Saved entries:

=-=-=-=-=

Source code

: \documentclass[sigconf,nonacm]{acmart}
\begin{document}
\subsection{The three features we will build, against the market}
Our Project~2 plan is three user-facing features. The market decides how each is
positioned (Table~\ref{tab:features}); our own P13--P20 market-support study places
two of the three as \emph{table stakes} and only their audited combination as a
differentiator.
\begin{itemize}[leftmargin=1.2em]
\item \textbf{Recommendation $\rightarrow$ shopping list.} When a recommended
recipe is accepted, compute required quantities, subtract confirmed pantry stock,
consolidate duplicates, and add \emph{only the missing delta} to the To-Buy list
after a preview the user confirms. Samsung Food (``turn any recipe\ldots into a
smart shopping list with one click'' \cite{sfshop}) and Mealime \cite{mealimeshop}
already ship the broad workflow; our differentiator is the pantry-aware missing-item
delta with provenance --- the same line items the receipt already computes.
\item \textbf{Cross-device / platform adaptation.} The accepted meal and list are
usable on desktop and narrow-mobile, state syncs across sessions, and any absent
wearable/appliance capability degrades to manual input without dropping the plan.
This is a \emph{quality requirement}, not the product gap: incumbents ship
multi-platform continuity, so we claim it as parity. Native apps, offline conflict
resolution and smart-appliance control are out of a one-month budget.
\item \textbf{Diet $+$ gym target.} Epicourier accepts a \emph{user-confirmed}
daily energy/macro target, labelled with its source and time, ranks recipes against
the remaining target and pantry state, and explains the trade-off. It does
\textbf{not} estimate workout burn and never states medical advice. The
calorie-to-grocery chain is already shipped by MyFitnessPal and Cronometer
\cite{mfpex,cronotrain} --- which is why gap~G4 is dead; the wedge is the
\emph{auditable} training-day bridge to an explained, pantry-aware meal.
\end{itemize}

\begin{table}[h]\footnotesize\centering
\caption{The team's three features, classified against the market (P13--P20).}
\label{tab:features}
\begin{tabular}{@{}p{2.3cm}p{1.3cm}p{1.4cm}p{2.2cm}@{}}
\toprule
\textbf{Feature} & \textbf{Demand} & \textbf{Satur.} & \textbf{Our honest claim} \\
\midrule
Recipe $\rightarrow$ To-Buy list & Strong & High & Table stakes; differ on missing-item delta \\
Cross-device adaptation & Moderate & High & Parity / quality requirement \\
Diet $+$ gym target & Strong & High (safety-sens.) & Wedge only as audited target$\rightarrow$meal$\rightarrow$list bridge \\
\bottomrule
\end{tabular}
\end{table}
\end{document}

=-=-=-=-=

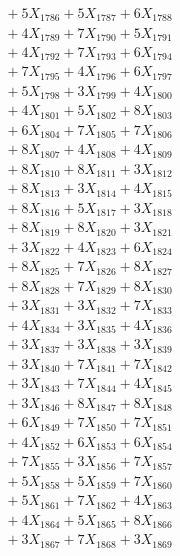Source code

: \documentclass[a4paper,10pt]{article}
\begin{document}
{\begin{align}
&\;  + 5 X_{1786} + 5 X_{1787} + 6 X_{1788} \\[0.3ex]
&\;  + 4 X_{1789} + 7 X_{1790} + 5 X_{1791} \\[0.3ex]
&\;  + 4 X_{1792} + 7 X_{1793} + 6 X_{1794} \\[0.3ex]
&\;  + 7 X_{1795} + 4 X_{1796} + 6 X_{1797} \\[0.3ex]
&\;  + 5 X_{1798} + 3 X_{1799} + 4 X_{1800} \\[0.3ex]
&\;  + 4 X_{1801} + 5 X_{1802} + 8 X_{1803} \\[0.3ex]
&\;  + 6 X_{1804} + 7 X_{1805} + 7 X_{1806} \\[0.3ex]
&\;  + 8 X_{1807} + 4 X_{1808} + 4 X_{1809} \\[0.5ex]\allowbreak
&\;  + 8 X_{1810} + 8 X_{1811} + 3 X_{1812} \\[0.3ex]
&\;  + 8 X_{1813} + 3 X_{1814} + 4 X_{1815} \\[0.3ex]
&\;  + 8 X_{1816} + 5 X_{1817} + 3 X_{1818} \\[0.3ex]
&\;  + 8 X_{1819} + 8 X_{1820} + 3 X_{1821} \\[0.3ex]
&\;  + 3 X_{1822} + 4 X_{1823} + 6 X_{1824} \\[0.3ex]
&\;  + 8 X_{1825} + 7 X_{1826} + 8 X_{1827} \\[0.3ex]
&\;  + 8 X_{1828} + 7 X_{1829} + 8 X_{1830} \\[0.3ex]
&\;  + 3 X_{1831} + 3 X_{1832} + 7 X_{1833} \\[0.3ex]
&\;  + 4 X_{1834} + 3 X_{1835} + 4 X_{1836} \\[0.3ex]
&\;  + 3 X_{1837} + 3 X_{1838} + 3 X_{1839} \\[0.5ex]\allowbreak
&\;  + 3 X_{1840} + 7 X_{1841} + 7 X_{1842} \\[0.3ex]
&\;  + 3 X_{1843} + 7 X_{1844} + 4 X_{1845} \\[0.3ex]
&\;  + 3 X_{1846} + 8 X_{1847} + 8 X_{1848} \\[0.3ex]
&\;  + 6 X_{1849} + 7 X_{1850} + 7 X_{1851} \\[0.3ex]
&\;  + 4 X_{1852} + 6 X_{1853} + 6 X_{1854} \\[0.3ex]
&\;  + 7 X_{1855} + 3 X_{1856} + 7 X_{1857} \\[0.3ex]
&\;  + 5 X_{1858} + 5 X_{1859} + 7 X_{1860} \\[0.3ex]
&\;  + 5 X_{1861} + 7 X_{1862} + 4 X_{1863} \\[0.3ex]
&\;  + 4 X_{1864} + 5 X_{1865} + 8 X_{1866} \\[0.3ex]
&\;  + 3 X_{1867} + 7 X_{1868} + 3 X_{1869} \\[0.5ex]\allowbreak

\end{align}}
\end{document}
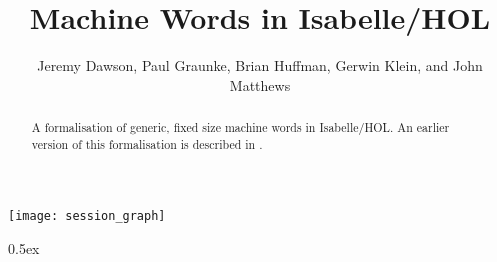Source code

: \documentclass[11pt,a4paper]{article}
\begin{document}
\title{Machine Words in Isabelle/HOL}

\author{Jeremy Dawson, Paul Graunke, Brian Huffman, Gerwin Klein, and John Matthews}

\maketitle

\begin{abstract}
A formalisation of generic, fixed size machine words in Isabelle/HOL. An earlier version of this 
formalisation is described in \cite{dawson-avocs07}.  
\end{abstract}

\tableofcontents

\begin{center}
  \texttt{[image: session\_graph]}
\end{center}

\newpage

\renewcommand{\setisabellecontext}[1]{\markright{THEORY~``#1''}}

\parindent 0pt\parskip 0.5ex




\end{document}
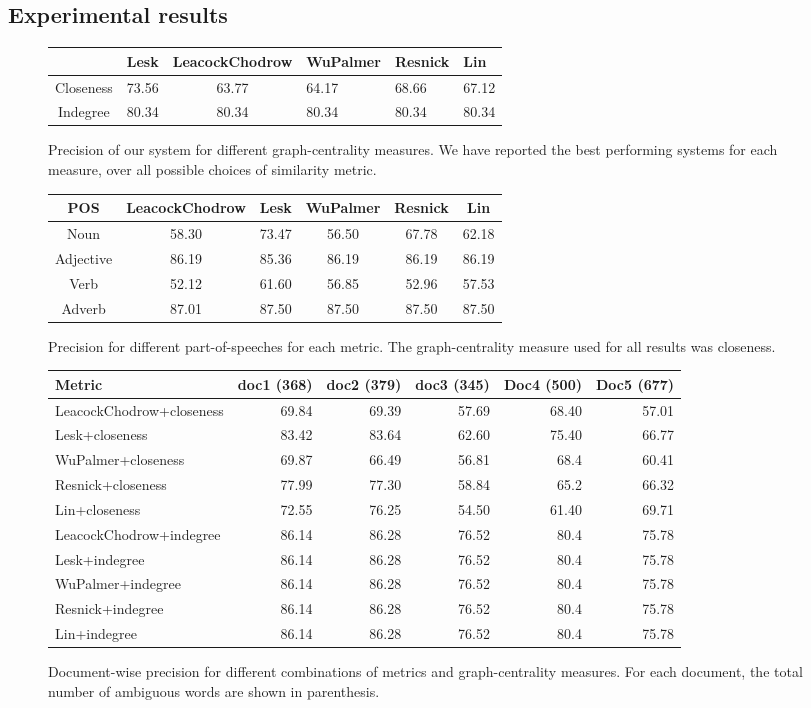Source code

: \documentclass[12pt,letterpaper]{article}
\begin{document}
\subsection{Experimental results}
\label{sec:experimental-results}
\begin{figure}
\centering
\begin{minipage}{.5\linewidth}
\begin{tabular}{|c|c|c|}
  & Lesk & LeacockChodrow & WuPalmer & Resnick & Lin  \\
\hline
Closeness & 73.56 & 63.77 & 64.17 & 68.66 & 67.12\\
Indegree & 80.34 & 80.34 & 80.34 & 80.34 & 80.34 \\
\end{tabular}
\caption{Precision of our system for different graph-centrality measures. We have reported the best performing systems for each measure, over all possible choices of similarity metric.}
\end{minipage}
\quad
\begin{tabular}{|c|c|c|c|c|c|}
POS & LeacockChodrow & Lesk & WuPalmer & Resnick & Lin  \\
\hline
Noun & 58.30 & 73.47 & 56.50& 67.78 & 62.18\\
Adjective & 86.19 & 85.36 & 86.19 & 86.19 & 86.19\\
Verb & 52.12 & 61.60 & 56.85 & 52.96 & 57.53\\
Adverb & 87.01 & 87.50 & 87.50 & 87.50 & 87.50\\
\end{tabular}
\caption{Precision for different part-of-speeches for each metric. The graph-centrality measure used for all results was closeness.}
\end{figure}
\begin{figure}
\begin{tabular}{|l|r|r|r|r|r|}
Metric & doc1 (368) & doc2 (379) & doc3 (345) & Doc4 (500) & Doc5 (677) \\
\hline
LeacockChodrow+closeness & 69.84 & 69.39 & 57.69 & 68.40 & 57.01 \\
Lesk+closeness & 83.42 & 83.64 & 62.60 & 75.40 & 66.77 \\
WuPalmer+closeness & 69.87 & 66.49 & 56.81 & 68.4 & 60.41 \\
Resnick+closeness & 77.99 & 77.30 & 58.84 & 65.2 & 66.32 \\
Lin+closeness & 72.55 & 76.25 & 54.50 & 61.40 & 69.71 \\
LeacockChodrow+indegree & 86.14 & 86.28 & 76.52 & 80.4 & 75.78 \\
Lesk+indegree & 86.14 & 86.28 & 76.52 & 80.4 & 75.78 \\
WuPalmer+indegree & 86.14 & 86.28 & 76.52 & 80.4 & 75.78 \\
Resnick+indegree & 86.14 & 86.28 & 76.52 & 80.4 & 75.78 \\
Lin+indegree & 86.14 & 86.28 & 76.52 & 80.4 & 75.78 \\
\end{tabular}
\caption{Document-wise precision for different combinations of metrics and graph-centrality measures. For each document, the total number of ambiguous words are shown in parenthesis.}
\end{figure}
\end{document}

=-=-=-=-=

Each line of the entries above that contains "minipage" is to be copied.

Answer to this exercise:
\begin{minipage}{.5\linewidth}
\end{minipage}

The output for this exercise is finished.